Deforming reducible representations of surface and 2-orbifold groups
Joan Porti
TL;DR
This work analyzes how deforming a $\mathbb{C}$-irreducible representation of a surface/2-orbifold group inside $\mathrm{SL}_{n}(\mathbb{R})$ behaves when the representation is embedded into $\mathrm{SL}_{n+1}(\mathbb{R})$. It establishes that the associated point in the real character variety becomes singular, with a precise local model: the germ is a cone over a unit tangent bundle (or its projective/antipodal variants) determined by the dimension $d=\dim H^1(\mathcal{O}^2,\mathbb{R}^{n}_{\rho})$ and the parity of $n+1$, and by boundary data. The results extend to non-orientable orbifolds and have concrete consequences for convex projective structures and projective deformations of hyperbolic 3-orbifolds, including a quadratic-type singularity description via Goldman–Millson theory.
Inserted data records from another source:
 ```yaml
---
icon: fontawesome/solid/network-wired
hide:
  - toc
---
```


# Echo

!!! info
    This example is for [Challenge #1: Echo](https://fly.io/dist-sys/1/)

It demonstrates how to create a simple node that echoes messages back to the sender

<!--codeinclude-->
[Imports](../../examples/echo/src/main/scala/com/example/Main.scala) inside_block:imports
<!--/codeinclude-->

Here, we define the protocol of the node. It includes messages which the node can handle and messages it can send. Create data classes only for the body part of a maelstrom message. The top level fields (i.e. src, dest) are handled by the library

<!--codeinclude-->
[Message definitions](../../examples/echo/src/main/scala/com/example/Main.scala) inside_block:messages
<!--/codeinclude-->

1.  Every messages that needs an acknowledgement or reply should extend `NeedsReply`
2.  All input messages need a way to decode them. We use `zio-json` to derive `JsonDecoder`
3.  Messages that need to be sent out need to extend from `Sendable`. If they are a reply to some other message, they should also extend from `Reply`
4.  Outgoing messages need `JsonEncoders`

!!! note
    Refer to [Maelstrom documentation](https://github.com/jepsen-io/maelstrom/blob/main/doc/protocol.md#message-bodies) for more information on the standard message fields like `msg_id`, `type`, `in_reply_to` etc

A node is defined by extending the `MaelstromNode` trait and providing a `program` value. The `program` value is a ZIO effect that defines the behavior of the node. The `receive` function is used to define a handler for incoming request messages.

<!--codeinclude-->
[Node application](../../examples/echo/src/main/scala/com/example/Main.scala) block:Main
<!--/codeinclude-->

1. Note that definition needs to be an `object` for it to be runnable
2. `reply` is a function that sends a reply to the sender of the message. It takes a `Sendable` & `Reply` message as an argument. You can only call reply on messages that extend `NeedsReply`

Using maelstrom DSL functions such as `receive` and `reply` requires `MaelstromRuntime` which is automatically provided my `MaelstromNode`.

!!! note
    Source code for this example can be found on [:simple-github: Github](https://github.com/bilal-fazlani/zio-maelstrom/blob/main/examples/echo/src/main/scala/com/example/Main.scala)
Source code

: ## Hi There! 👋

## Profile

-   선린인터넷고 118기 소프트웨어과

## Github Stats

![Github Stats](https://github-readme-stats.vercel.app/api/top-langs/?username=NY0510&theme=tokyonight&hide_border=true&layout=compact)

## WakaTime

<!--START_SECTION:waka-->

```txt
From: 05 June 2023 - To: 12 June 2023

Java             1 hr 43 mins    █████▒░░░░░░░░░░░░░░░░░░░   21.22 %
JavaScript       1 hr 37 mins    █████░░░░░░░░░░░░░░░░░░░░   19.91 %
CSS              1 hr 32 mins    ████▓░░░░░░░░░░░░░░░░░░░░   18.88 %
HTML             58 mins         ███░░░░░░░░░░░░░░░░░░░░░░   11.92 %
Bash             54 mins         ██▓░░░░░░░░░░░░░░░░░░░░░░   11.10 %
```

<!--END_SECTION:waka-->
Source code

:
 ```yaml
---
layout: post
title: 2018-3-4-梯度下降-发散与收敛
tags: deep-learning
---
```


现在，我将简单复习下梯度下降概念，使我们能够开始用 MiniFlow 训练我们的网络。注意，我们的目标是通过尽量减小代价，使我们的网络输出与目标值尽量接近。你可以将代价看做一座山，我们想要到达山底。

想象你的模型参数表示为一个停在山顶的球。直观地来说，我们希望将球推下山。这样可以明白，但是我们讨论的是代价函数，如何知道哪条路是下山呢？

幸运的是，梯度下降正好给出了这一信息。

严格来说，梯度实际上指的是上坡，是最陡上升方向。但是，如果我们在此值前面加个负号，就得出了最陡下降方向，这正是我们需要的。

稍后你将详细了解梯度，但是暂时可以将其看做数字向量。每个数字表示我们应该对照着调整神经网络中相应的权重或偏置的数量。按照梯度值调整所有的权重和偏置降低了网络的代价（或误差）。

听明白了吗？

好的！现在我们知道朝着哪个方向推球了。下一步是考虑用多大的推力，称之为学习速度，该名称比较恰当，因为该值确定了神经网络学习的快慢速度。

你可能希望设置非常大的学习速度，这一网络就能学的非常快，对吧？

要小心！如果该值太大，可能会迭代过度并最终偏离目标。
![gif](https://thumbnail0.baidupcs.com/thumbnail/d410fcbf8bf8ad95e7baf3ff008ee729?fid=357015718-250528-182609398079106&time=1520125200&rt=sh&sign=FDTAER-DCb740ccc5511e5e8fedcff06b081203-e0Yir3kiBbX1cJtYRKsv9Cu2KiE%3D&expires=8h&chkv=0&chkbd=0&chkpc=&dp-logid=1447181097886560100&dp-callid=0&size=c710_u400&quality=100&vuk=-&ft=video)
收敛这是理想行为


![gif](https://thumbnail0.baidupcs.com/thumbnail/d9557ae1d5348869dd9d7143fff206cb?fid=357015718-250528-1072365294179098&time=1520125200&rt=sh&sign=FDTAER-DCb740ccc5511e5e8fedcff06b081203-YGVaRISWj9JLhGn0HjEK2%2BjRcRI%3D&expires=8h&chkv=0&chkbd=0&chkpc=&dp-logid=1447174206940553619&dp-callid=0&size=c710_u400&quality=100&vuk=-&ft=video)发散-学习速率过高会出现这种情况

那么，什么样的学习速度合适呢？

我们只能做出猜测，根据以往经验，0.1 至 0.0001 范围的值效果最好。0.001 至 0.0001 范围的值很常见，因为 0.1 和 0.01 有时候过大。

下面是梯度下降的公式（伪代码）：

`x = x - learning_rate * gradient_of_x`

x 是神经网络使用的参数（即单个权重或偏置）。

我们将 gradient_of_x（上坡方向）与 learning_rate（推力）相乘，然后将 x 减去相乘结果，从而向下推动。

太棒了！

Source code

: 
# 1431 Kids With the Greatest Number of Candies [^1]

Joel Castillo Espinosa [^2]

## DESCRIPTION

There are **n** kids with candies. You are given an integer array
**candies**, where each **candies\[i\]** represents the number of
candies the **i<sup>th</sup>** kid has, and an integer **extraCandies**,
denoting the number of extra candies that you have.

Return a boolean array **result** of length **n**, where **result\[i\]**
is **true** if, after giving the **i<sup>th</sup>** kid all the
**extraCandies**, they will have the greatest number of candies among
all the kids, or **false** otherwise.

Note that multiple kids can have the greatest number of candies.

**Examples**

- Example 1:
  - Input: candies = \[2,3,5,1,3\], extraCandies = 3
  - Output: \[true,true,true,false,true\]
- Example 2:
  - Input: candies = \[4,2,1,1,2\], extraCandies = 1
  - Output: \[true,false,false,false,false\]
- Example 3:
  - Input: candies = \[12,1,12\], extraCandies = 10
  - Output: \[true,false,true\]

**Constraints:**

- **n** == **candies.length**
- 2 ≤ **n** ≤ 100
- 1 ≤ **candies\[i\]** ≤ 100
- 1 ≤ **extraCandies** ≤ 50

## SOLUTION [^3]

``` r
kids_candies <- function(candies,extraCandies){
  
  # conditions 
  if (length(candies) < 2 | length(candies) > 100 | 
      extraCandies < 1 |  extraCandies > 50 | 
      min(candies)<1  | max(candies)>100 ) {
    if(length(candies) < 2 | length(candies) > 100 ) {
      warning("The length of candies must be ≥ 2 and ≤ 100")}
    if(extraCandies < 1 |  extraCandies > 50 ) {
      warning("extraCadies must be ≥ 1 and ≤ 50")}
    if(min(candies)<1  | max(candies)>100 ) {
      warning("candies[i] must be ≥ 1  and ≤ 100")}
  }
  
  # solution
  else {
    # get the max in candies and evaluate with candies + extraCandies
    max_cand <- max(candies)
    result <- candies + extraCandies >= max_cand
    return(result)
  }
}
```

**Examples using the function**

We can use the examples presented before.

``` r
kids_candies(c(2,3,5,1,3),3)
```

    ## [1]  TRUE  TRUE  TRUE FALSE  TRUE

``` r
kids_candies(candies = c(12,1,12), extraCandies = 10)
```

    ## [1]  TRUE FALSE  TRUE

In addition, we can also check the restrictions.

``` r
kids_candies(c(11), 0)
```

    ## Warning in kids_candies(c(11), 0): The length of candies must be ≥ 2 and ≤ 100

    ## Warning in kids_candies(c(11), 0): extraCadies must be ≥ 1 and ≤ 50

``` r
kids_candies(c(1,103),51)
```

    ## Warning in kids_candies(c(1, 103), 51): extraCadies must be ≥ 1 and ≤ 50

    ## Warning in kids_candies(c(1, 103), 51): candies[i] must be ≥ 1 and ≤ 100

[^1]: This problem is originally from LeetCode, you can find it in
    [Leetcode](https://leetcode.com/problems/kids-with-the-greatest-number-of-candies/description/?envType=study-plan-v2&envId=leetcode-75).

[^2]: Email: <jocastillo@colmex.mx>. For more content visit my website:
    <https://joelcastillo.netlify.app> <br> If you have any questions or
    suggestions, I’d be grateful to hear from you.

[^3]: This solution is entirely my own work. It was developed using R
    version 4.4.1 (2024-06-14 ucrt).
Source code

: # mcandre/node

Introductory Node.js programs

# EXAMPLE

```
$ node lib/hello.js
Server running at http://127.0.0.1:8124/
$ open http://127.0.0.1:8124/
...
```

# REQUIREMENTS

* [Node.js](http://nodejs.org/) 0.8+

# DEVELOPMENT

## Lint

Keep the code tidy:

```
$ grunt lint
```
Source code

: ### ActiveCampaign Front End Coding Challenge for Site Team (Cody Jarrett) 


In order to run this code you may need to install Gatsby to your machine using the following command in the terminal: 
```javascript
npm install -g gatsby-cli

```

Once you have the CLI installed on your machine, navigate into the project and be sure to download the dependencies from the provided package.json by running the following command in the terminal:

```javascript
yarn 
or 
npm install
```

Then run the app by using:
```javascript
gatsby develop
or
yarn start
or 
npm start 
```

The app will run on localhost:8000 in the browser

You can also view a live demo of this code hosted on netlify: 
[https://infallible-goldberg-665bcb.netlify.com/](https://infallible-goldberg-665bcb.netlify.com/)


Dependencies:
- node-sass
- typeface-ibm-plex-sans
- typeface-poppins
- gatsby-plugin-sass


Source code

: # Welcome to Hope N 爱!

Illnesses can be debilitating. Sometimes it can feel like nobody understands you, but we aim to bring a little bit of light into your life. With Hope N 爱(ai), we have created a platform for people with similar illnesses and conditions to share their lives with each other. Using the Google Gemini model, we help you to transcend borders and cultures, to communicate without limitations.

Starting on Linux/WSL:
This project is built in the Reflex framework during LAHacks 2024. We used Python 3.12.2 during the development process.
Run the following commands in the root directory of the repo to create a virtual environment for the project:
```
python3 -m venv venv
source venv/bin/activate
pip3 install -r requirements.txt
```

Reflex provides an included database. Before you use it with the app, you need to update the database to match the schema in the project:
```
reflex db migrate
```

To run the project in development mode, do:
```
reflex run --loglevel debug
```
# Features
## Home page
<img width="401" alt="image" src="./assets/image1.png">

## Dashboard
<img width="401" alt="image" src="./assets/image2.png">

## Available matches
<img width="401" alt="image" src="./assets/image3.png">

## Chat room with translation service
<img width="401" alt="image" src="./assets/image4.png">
By combining slice techniques, Lie-algebra decompositions, and cohomological obstructions, the paper provides a detailed, topological understanding of how higher-rank deformations interact with reducibility and end structures. These findings illuminate the geometry of higher-rank representation spaces and their applications to projective geometry on orbifolds and 3-manifolds.
Abstract
For a compact 2-orbifold with negative Euler characteristic $\mathcal O^2$, the variety of characters of $π_1(\mathcal O^2)$ in $\mathrm{SL}_{n}(\mathbb R)$ is a non-singular manifold at $\mathbb C$-irreducible representations. In this paper we prove that when a $\mathbb C$-irreducible representation of $π_1(\mathcal O^2)$ in $\mathrm{SL}_{n}(\mathbb R)$ is viewed in $\mathrm{SL}_{n+1}(\mathbb R)$, then the variety of characters is singular, and we describe the singularity.